Leading the list, China has allocated $10 billion for the Academy of Sciences’ Center for Excellence in Quantum Information and Quantum Physics, the National Quantum Laboratory, and other agencies. Germany has promised $2.4 billion for quantum research and development, and Canada will invest $360 million for a national quantum strategy. The United States, under the Department of Energy, is investing $625 million in five quantum computing centers, and Japan will invest $276 million in quantum with a focus on practical quantum cryptography. These funds are in addition to the avid interest and serious funding from the current leaders in classical computing, including IBM, Google, Honeywell, Microsoft, and Amazon, and a raft of pure players like Rigetti Computing and IonQ, five or six of whom are now seeking listings on Wall Street.


TRANSFORMING FINANCE

For those who aren’t examining possible use cases for quantum in finance, now is the time to start looking over the applications best suited for quantum. The white paper Quantum computing for finance: overview and prospects offers a useful list of financial problems and how quantum computation can be applied to them. Authors Román Orús (Johannes Gutenberg University), Samuel Mugel (Quantum for Quants Commission), and Enrique Lizaso (Quantum World Association) offer their perspectives on quantum in finance. They explain, “The race to the quantum computer is largely motivated by the sheer amount of technological disruption this machine is expected to bring. Of crucial importance, we can expect our approach to finance to be completely transformed.”

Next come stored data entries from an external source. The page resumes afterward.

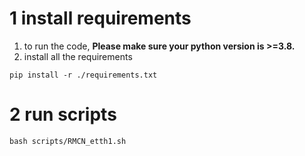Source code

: # 1 install requirements

1. to run the code, **Please make sure your python version is >=3.8.**
2. install all the requirements
```
pip install -r ./requirements.txt
```


# 2 run scripts

```
bash scripts/RMCN_etth1.sh
```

Three areas that are emphasized throughout the white paper are quantum’s speed and talent for optimization, deep learning, and amplitude estimation for Monte Carlo sampling.

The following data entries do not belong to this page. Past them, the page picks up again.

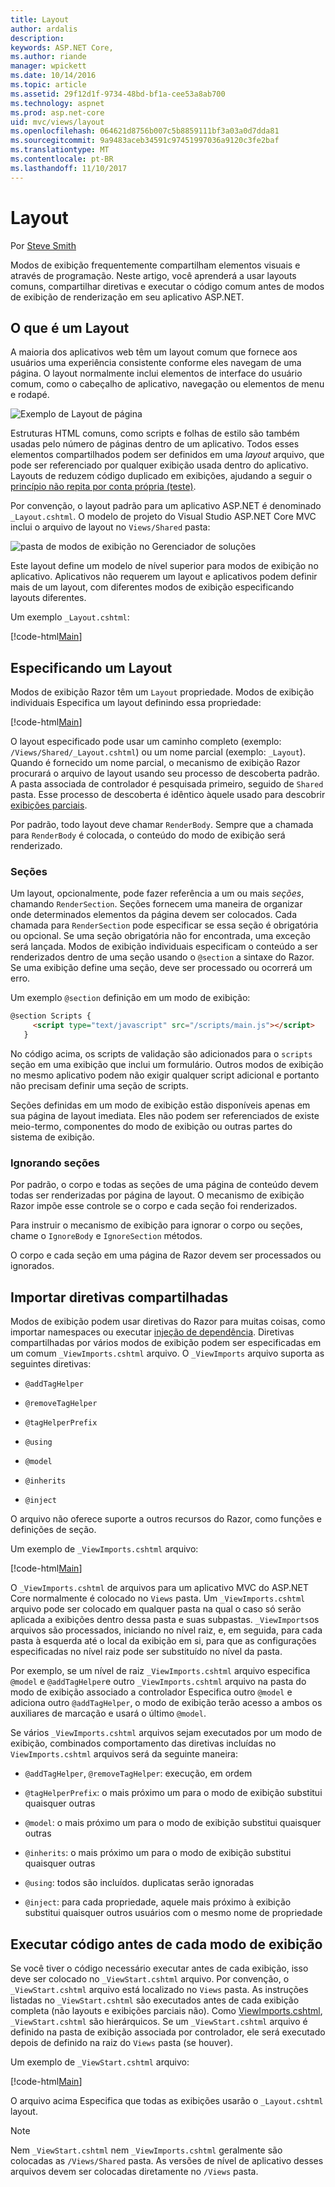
 ```yaml
---
title: Layout
author: ardalis
description: 
keywords: ASP.NET Core,
ms.author: riande
manager: wpickett
ms.date: 10/14/2016
ms.topic: article
ms.assetid: 29f12d1f-9734-48bd-bf1a-cee53a8ab700
ms.technology: aspnet
ms.prod: asp.net-core
uid: mvc/views/layout
ms.openlocfilehash: 064621d8756b007c5b8859111bf3a03a0d7dda81
ms.sourcegitcommit: 9a9483aceb34591c97451997036a9120c3fe2baf
ms.translationtype: MT
ms.contentlocale: pt-BR
ms.lasthandoff: 11/10/2017
---
```

# <a name="layout"></a>Layout

Por [Steve Smith](https://ardalis.com/)

Modos de exibição frequentemente compartilham elementos visuais e através de programação. Neste artigo, você aprenderá a usar layouts comuns, compartilhar diretivas e executar o código comum antes de modos de exibição de renderização em seu aplicativo ASP.NET.

## <a name="what-is-a-layout"></a>O que é um Layout

A maioria dos aplicativos web têm um layout comum que fornece aos usuários uma experiência consistente conforme eles navegam de uma página. O layout normalmente inclui elementos de interface do usuário comum, como o cabeçalho de aplicativo, navegação ou elementos de menu e rodapé.

![Exemplo de Layout de página](layout/_static/page-layout.png)

Estruturas HTML comuns, como scripts e folhas de estilo são também usadas pelo número de páginas dentro de um aplicativo. Todos esses elementos compartilhados podem ser definidos em uma *layout* arquivo, que pode ser referenciado por qualquer exibição usada dentro do aplicativo. Layouts de reduzem código duplicado em exibições, ajudando a seguir o [princípio não repita por conta própria (teste)](http://deviq.com/don-t-repeat-yourself/).

Por convenção, o layout padrão para um aplicativo ASP.NET é denominado `_Layout.cshtml`. O modelo de projeto do Visual Studio ASP.NET Core MVC inclui o arquivo de layout no `Views/Shared` pasta:

![pasta de modos de exibição no Gerenciador de soluções](layout/_static/web-project-views.png)

Este layout define um modelo de nível superior para modos de exibição no aplicativo. Aplicativos não requerem um layout e aplicativos podem definir mais de um layout, com diferentes modos de exibição especificando layouts diferentes.

Um exemplo `_Layout.cshtml`:

[!code-html[Main](../../common/samples/WebApplication1/Views/Shared/_Layout.cshtml?highlight=42,66)]

## <a name="specifying-a-layout"></a>Especificando um Layout

Modos de exibição Razor têm um `Layout` propriedade. Modos de exibição individuais Especifica um layout definindo essa propriedade:

[!code-html[Main](../../common/samples/WebApplication1/Views/_ViewStart.cshtml?highlight=2)]

O layout especificado pode usar um caminho completo (exemplo: `/Views/Shared/_Layout.cshtml`) ou um nome parcial (exemplo: `_Layout`). Quando é fornecido um nome parcial, o mecanismo de exibição Razor procurará o arquivo de layout usando seu processo de descoberta padrão. A pasta associada de controlador é pesquisada primeiro, seguido de `Shared` pasta. Esse processo de descoberta é idêntico àquele usado para descobrir [exibições parciais](partial.md).

Por padrão, todo layout deve chamar `RenderBody`. Sempre que a chamada para `RenderBody` é colocada, o conteúdo do modo de exibição será renderizado.

<a name="layout-sections-label"></a>

### <a name="sections"></a>Seções

Um layout, opcionalmente, pode fazer referência a um ou mais *seções*, chamando `RenderSection`. Seções fornecem uma maneira de organizar onde determinados elementos da página devem ser colocados. Cada chamada para `RenderSection` pode especificar se essa seção é obrigatória ou opcional. Se uma seção obrigatória não for encontrada, uma exceção será lançada. Modos de exibição individuais especificam o conteúdo a ser renderizados dentro de uma seção usando o `@section` a sintaxe do Razor. Se uma exibição define uma seção, deve ser processado ou ocorrerá um erro.

Um exemplo `@section` definição em um modo de exibição:

```html
@section Scripts {
     <script type="text/javascript" src="/scripts/main.js"></script>
   }
   ```

No código acima, os scripts de validação são adicionados para o `scripts` seção em uma exibição que inclui um formulário. Outros modos de exibição no mesmo aplicativo podem não exigir qualquer script adicional e portanto não precisam definir uma seção de scripts.

Seções definidas em um modo de exibição estão disponíveis apenas em sua página de layout imediata. Eles não podem ser referenciados de existe meio-termo, componentes do modo de exibição ou outras partes do sistema de exibição.

### <a name="ignoring-sections"></a>Ignorando seções

Por padrão, o corpo e todas as seções de uma página de conteúdo devem todas ser renderizadas por página de layout. O mecanismo de exibição Razor impõe esse controle se o corpo e cada seção foi renderizados.

Para instruir o mecanismo de exibição para ignorar o corpo ou seções, chame o `IgnoreBody` e `IgnoreSection` métodos.

O corpo e cada seção em uma página de Razor devem ser processados ou ignorados.

<a name="viewimports"></a>

## <a name="importing-shared-directives"></a>Importar diretivas compartilhadas

Modos de exibição podem usar diretivas do Razor para muitas coisas, como importar namespaces ou executar [injeção de dependência](dependency-injection.md). Diretivas compartilhadas por vários modos de exibição podem ser especificadas em um comum `_ViewImports.cshtml` arquivo. O `_ViewImports` arquivo suporta as seguintes diretivas:

* `@addTagHelper`

* `@removeTagHelper`

* `@tagHelperPrefix`

* `@using`

* `@model`

* `@inherits`

* `@inject`

O arquivo não oferece suporte a outros recursos do Razor, como funções e definições de seção.

Um exemplo de `_ViewImports.cshtml` arquivo:

[!code-html[Main](../../common/samples/WebApplication1/Views/_ViewImports.cshtml)]

O `_ViewImports.cshtml` de arquivos para um aplicativo MVC do ASP.NET Core normalmente é colocado no `Views` pasta. Um `_ViewImports.cshtml` arquivo pode ser colocado em qualquer pasta na qual o caso só serão aplicada a exibições dentro dessa pasta e suas subpastas. `_ViewImports`os arquivos são processados, iniciando no nível raiz, e, em seguida, para cada pasta à esquerda até o local da exibição em si, para que as configurações especificadas no nível raiz pode ser substituído no nível da pasta.

Por exemplo, se um nível de raiz `_ViewImports.cshtml` arquivo especifica `@model` e `@addTagHelper`e outro `_ViewImports.cshtml` arquivo na pasta do modo de exibição associado a controlador Especifica outro `@model` e adiciona outro `@addTagHelper`, o modo de exibição terão acesso a ambos os auxiliares de marcação e usará o último `@model`.

Se vários `_ViewImports.cshtml` arquivos sejam executados por um modo de exibição, combinados comportamento das diretivas incluídas no `ViewImports.cshtml` arquivos será da seguinte maneira:

* `@addTagHelper`, `@removeTagHelper`: execução, em ordem

* `@tagHelperPrefix`: o mais próximo um para o modo de exibição substitui quaisquer outras

* `@model`: o mais próximo um para o modo de exibição substitui quaisquer outras

* `@inherits`: o mais próximo um para o modo de exibição substitui quaisquer outras

* `@using`: todos são incluídos. duplicatas serão ignoradas

* `@inject`: para cada propriedade, aquele mais próximo à exibição substitui quaisquer outros usuários com o mesmo nome de propriedade

<a name="viewstart"></a>

## <a name="running-code-before-each-view"></a>Executar código antes de cada modo de exibição

Se você tiver o código necessário executar antes de cada exibição, isso deve ser colocado no `_ViewStart.cshtml` arquivo. Por convenção, o `_ViewStart.cshtml` arquivo está localizado no `Views` pasta. As instruções listadas no `_ViewStart.cshtml` são executados antes de cada exibição completa (não layouts e exibições parciais não). Como [ViewImports.cshtml](xref:mvc/views/layout#viewimports), `_ViewStart.cshtml` são hierárquicos. Se um `_ViewStart.cshtml` arquivo é definido na pasta de exibição associada por controlador, ele será executado depois de definido na raiz do `Views` pasta (se houver).

Um exemplo de `_ViewStart.cshtml` arquivo:

[!code-html[Main](../../common/samples/WebApplication1/Views/_ViewStart.cshtml)]

O arquivo acima Especifica que todas as exibições usarão o `_Layout.cshtml` layout.

> [!NOTE]
> Nem `_ViewStart.cshtml` nem `_ViewImports.cshtml` geralmente são colocadas as `/Views/Shared` pasta. As versões de nível de aplicativo desses arquivos devem ser colocadas diretamente no `/Views` pasta.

Many problems in finance center on optimization issues, and the authors note, “These are tasks which are particularly hard for classical computers but find a natural formulation using quantum optimization methods. In recent years, this field has known a tremendous growth, partly due to the commercial availability of quantum annealers.” Quantum annealing is a computing method that provides a way to find solutions when the problems can present large numbers of solutions. The authors point out that quantum annealers can be used to optimize portfolios, find arbitrage opportunities, and perform credit scoring.

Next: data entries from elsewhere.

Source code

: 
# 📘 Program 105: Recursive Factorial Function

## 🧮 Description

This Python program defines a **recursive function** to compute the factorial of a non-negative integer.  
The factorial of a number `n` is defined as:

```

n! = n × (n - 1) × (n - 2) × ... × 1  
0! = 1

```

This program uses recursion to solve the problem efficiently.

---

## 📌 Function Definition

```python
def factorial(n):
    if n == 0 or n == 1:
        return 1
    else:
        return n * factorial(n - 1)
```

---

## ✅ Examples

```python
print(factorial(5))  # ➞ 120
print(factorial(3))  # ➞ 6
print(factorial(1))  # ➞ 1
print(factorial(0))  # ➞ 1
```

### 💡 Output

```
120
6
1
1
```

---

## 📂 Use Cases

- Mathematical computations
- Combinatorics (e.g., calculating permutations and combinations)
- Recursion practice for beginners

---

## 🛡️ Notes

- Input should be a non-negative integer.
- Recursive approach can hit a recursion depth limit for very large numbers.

Financial problems often require that you search for patterns in past data. “This is a natural way to consider economic forecasting problems, an area where machine learning methods have proved to be extremely successful.” Recent developments in the algorithms for quantum machine learning can cut the costs of these searches and even enable some that would otherwise be impossible.

The third set of problems involve Monte Carlo-based methods for predicting the behavior of financial systems. The authors explain, “We consider quantum amplitude estimation and how it can result in a quantum speed-up for Monte Carlo sampling.”

After describing the types of problems to be covered, the paper reviews some basic principles of quantum computing, including superposition states and entanglement, and also presents a five-step description of a quantum algorithm. This discussion is followed by a case for quantum computing in finance.

Although the section describing currently available quantum hardware is a little out-of-date (the paper is dated February 2019), there’s a useful introduction of some of the companies leading this effort, and a visit to any of their websites will provide an update on where their machines, qubit counts, and quantum networking possibilities are today. There’s also a separate section devoted to “the other great family of quantum computers”—quantum annealers. These computers are dedicated to finding “local minima in combinatorial optimization problems.”

Today, universal quantum processors and practical, long-distance networks are still works in progress. Despite that, the authors explain, “It is possible, however, that faulty quantum computers will find interesting applications far before we achieve fault-tolerant quantum computing. We would expect it is in this area that the first real disruptions to finance will occur, and we urge researchers to investigate this fascinating direction of study.”